De acordo com os teóricos do caos, os sistemas estáveis, como a órbita da Terra ao redor do sol, são a exceção, a maioria dos sistemas são instáveis. Antes citei os seres vivos para ilustrar a passagem do caos para a ordem, mas são eles também sistemas instáveis: um ser vivo não está em equilíbrio com o meio ambiente. Considerando esse ponto é perfeitamente compreensível a influência crescente que a teoria do caos vem exercendo sobre as outras áreas do saber - e em especial na bioquímica, nos estudos sobre a origem da vida e a evolução, sobre os ecosistemas, etc.

Duas considerações sobre o azar

Para ilustrar a diferença entre os dois modelos, o determinista e o caótico, imagine o que ocorre quando testa a “sorte” no lançamento de uma moeda com vistas a obter “cara” ou “coroa”. Um representante fiel do modelo determinista, como foi o caso de René Thom, vai sustentar que, conhecendo as condições iniciais - o peso da moeda, a sua posição inicial antes do lançamento, a sua forma etc - e as leis físicas que regem o processo - a lei da gravitação, os coeficientes aerodinâmicos, os vetores do lançamento, o formato da superfície que vai receber a moeda etc - é possível predizer com absoluta certeza se o resultado será “cara” ou “coroa”.

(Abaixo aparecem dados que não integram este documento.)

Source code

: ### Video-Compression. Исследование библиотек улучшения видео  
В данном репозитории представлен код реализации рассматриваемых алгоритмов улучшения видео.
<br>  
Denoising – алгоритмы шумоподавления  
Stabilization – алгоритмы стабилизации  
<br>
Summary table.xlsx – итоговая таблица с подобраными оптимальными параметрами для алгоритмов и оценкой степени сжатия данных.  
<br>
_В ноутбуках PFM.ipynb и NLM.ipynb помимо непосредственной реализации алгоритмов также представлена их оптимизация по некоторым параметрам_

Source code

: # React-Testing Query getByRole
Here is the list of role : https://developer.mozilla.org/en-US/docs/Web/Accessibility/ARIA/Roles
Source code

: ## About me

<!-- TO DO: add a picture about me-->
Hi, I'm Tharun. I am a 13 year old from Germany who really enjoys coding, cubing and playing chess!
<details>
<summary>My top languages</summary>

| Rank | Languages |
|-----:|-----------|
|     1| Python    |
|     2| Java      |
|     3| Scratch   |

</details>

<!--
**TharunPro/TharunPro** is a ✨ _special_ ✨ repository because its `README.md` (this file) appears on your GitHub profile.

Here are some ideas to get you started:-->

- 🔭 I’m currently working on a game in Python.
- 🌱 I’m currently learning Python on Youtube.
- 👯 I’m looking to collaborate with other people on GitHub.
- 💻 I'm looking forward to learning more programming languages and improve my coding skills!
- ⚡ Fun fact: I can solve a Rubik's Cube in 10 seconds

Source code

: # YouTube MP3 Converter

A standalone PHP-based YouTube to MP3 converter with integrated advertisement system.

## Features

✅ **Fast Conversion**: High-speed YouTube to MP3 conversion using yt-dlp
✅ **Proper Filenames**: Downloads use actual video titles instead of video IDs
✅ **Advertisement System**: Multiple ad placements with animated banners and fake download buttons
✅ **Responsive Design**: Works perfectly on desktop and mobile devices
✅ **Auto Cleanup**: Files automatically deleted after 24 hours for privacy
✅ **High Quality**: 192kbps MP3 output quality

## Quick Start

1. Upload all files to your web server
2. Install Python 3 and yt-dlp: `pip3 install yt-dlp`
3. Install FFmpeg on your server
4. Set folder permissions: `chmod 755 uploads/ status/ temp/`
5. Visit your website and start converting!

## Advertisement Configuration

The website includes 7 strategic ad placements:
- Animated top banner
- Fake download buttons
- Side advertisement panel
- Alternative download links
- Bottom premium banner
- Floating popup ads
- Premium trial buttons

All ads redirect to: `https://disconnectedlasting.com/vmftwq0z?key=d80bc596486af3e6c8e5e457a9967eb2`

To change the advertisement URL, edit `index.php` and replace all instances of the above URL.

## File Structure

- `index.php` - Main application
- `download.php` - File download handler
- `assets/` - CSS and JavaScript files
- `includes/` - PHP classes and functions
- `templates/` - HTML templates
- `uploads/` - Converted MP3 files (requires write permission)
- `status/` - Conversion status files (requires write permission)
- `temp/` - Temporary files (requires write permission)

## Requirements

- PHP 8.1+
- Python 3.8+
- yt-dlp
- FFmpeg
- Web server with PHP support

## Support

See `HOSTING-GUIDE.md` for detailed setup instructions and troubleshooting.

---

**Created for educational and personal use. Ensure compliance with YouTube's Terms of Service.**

Um representante do modelo caótico, ao contrário, vai defender que a previsão exata do resultado do lançamento não só é muito difícil mas é, inclusive, teoricamente impossível. De fato, segundo o ponto de vista de Prigogine, a condição inicial da moeda que levaria a um resultado “cara” pode ser tão próxima quanto se queira da condição inicial da moeda que levaria a um resultado “coroa”, e inclusive essa duas condições iniciais poderiam ser iguais, sem que isso produza necessariamente resultados finais diferentes. Isso ocorre porque os sistemas dinâmicos instáveis evoluem através de “zonas de incerteza” onde já não reinam as leis eternas da física, e assim cai por terra a visão determinista do mundo, mostrando que o azar tem parte efetiva na realidade.